Bringing it close to home, working in Champaign and going on dates with my husband of two years around Urbana, co-workers and neighbors struggle to describe our relationship correctly. Our landlord from North Carolina described us as roommates on our lease, not husbands or even spouses. Several managers continuously refused to call my spouse my husband, but insisted on even correcting me to say partner. Servers have even assumed we would pay separately for our date meals out on the town, seemingly dismayed when we said, “we’re together.” If Champaign-Urbana struggles with progress, maybe (sadly) Florida explains a lot of America. But it doesn’t have to!

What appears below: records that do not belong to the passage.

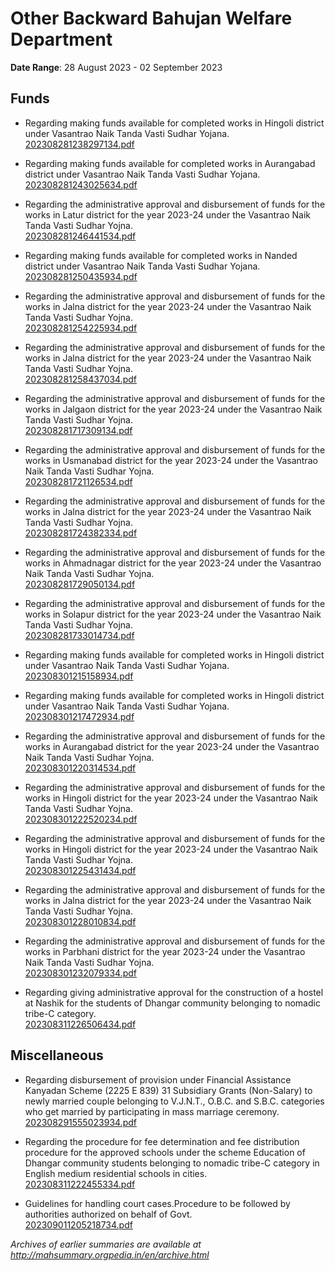 # Other Backward Bahujan Welfare Department

**Date Range**: 28 August 2023 - 02 September 2023


## Funds
- Regarding making funds available for completed works in Hingoli district under Vasantrao Naik Tanda Vasti Sudhar Yojana.\
  [202308281238297134.pdf](https://gr.maharashtra.gov.in/Site/Upload/Government%20Resolutions/English/202308281238297134.pdf)

- Regarding making funds available for completed works in Aurangabad district under Vasantrao Naik Tanda Vasti Sudhar Yojana.\
  [202308281243025634.pdf](https://gr.maharashtra.gov.in/Site/Upload/Government%20Resolutions/English/202308281243025634.pdf)

- Regarding the administrative approval and disbursement of funds for the works in Latur district for the year 2023-24 under the Vasantrao Naik Tanda Vasti Sudhar Yojna.\
  [202308281246441534.pdf](https://gr.maharashtra.gov.in/Site/Upload/Government%20Resolutions/English/202308281246441534.pdf)

- Regarding making funds available for completed works in Nanded district under Vasantrao Naik Tanda Vasti Sudhar Yojana.\
  [202308281250435934.pdf](https://gr.maharashtra.gov.in/Site/Upload/Government%20Resolutions/English/202308281250435934.pdf)

- Regarding the administrative approval and disbursement of funds for the works in Jalna district for the year 2023-24 under the Vasantrao Naik Tanda Vasti Sudhar Yojna.\
  [202308281254225934.pdf](https://gr.maharashtra.gov.in/Site/Upload/Government%20Resolutions/English/202308281254225934.pdf)

- Regarding the administrative approval and disbursement of funds for the works in Jalna district for the year 2023-24 under the Vasantrao Naik Tanda Vasti Sudhar Yojna.\
  [202308281258437034.pdf](https://gr.maharashtra.gov.in/Site/Upload/Government%20Resolutions/English/202308281258437034.pdf)

- Regarding the administrative approval and disbursement of funds for the works in Jalgaon district for the year 2023-24 under the Vasantrao Naik Tanda Vasti Sudhar Yojna.\
  [202308281717309134.pdf](https://gr.maharashtra.gov.in/Site/Upload/Government%20Resolutions/English/202308281717309134.pdf)

- Regarding the administrative approval and disbursement of funds for the works in Usmanabad district for the year 2023-24 under the Vasantrao Naik Tanda Vasti Sudhar Yojna.\
  [202308281721126534.pdf](https://gr.maharashtra.gov.in/Site/Upload/Government%20Resolutions/English/202308281721126534.pdf)

- Regarding the administrative approval and disbursement of funds for the works in Jalna district for the year 2023-24 under the Vasantrao Naik Tanda Vasti Sudhar Yojna.\
  [202308281724382334.pdf](https://gr.maharashtra.gov.in/Site/Upload/Government%20Resolutions/English/202308281724382334.pdf)

- Regarding the administrative approval and disbursement of funds for the works in Ahmadnagar district for the year 2023-24 under the Vasantrao Naik Tanda Vasti Sudhar Yojna.\
  [202308281729050134.pdf](https://gr.maharashtra.gov.in/Site/Upload/Government%20Resolutions/English/202308281729050134.pdf)

- Regarding the administrative approval and disbursement of funds for the works in Solapur district for the year 2023-24 under the Vasantrao Naik Tanda Vasti Sudhar Yojna.\
  [202308281733014734.pdf](https://gr.maharashtra.gov.in/Site/Upload/Government%20Resolutions/English/202308281733014734.pdf)

- Regarding making funds available for completed works in Hingoli district under Vasantrao Naik Tanda Vasti Sudhar Yojana.\
  [202308301215158934.pdf](https://gr.maharashtra.gov.in/Site/Upload/Government%20Resolutions/English/202308301215158934.pdf)

- Regarding making funds available for completed works in Hingoli district under Vasantrao Naik Tanda Vasti Sudhar Yojana.\
  [202308301217472934.pdf](https://gr.maharashtra.gov.in/Site/Upload/Government%20Resolutions/English/202308301217472934.pdf)

- Regarding the administrative approval and disbursement of funds for the works in Aurangabad district for the year 2023-24 under the Vasantrao Naik Tanda Vasti Sudhar Yojna.\
  [202308301220314534.pdf](https://gr.maharashtra.gov.in/Site/Upload/Government%20Resolutions/English/202308301220314534.pdf)

- Regarding the administrative approval and disbursement of funds for the works in Hingoli district for the year 2023-24 under the Vasantrao Naik Tanda Vasti Sudhar Yojna.\
  [202308301222520234.pdf](https://gr.maharashtra.gov.in/Site/Upload/Government%20Resolutions/English/202308301222520234.pdf)

- Regarding the administrative approval and disbursement of funds for the works in Hingoli district for the year 2023-24 under the Vasantrao Naik Tanda Vasti Sudhar Yojna.\
  [202308301225431434.pdf](https://gr.maharashtra.gov.in/Site/Upload/Government%20Resolutions/English/202308301225431434.pdf)

- Regarding the administrative approval and disbursement of funds for the works in Jalna district for the year 2023-24 under the Vasantrao Naik Tanda Vasti Sudhar Yojna.\
  [202308301228010834.pdf](https://gr.maharashtra.gov.in/Site/Upload/Government%20Resolutions/English/202308301228010834.pdf)

- Regarding the administrative approval and disbursement of funds for the works in Parbhani district for the year 2023-24 under the Vasantrao Naik Tanda Vasti Sudhar Yojna.\
  [202308301232079334.pdf](https://gr.maharashtra.gov.in/Site/Upload/Government%20Resolutions/English/202308301232079334.pdf)

- Regarding giving administrative approval for the construction of a hostel at Nashik for the students of Dhangar community belonging to nomadic tribe-C category.\
  [202308311226506434.pdf](https://gr.maharashtra.gov.in/Site/Upload/Government%20Resolutions/English/202308311226506434.pdf)

## Miscellaneous
- Regarding disbursement of provision under Financial Assistance Kanyadan Scheme (2225 E 839) 31 Subsidiary Grants (Non-Salary) to newly married couple belonging to V.J.N.T., O.B.C. and S.B.C. categories who get married by participating in mass marriage ceremony.\
  [202308291555023934.pdf](https://gr.maharashtra.gov.in/Site/Upload/Government%20Resolutions/English/202308291555023934.pdf)

- Regarding the procedure for fee determination and fee distribution procedure for the approved schools under the scheme Education of Dhangar community students belonging to nomadic tribe-C category in English medium residential schools in cities.\
  [202308311222455334.pdf](https://gr.maharashtra.gov.in/Site/Upload/Government%20Resolutions/English/202308311222455334.pdf)

- Guidelines for handling court cases.Procedure to be followed by authorities authorized on behalf of Govt.\
  [202309011205218734.pdf](https://gr.maharashtra.gov.in/Site/Upload/Government%20Resolutions/English/202309011205218734.pdf)


*Archives of earlier summaries are available at http://mahsummary.orgpedia.in/en/archive.html*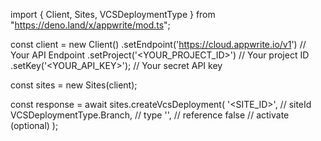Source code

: import { Client, Sites, VCSDeploymentType } from "https://deno.land/x/appwrite/mod.ts";

const client = new Client()
    .setEndpoint('https://cloud.appwrite.io/v1') // Your API Endpoint
    .setProject('<YOUR_PROJECT_ID>') // Your project ID
    .setKey('<YOUR_API_KEY>'); // Your secret API key

const sites = new Sites(client);

const response = await sites.createVcsDeployment(
    '<SITE_ID>', // siteId
    VCSDeploymentType.Branch, // type
    '<REFERENCE>', // reference
    false // activate (optional)
);
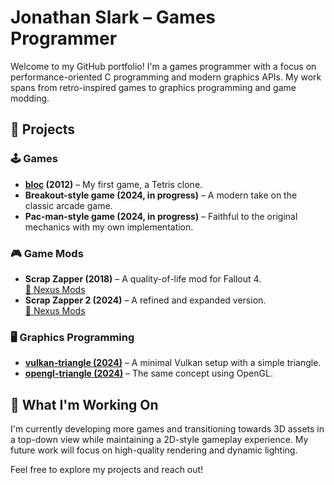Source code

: # Jonathan Slark – Games Programmer

Welcome to my GitHub portfolio! I'm a games programmer with a focus on performance-oriented C programming and modern graphics APIs. My work spans from retro-inspired games to graphics programming and game modding.

## 🚀 Projects

### 🕹️ Games
- **[bloc](https://github.com/jonathan-slark/bloc) (2012)** – My first game, a Tetris clone.
- **Breakout-style game (2024, in progress)** – A modern take on the classic arcade game.
- **Pac-man-style game (2024, in progress)** – Faithful to the original mechanics with my own implementation.

### 🎮 Game Mods
- **Scrap Zapper (2018)** – A quality-of-life mod for Fallout 4.  
  [🔗 Nexus Mods](https://www.nexusmods.com/fallout4/mods/32158)
- **Scrap Zapper 2 (2024)** – A refined and expanded version.  
  [🔗 Nexus Mods](https://www.nexusmods.com/fallout4/mods/77107)

### 🖥️ Graphics Programming
- **[vulkan-triangle (2024)](https://github.com/jonathan-slark/vulkan-triangle)** – A minimal Vulkan setup with a simple triangle.  
- **[opengl-triangle (2024)](https://github.com/jonathan-slark/opengl_triangle)** – The same concept using OpenGL.

## 🎯 What I'm Working On
I'm currently developing more games and transitioning towards 3D assets in a top-down view while maintaining a 2D-style gameplay experience. My future work will focus on high-quality rendering and dynamic lighting.

Feel free to explore my projects and reach out!

<!--
**jonathan-slark/jonathan-slark** is a ✨ _special_ ✨ repository because its `README.md` (this file) appears on your GitHub profile.

Here are some ideas to get you started:

- 🔭 I’m currently working on ...
- 🌱 I’m currently learning ...
- 👯 I’m looking to collaborate on ...
- 🤔 I’m looking for help with ...
- 💬 Ask me about ...
- 📫 How to reach me: ...
- 😄 Pronouns: ...
- ⚡ Fun fact: ...
-->
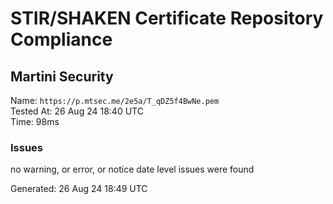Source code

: # STIR/SHAKEN Certificate Repository Compliance

## Martini Security

Name: `https://p.mtsec.me/2e5a/T_qDZ5f4BwNe.pem`\
Tested At: 26 Aug 24 18:40 UTC\
Time: 98ms

### Issues

no warning, or error, or notice date level issues were found

Generated: 26 Aug 24 18:49 UTC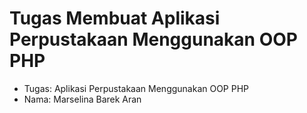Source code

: # Tugas Membuat Aplikasi Perpustakaan Menggunakan OOP PHP
<ul>
  <li>Tugas: Aplikasi Perpustakaan Menggunakan OOP PHP</li>
  <li>Nama: Marselina Barek Aran</li>
</ul>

C. Owen (a pen-name) grew up in the Chicagoland suburbs, has traveled over three continents, and changed career path several times, but has continued writing about his experience as a gay American since middle school. Currently pursuing a Master’s in library and information science online from the University of Wisconsin at Madison, he hopes to end up in libraries or museums somehow . . . via his writings, his paintings, his career, or all three.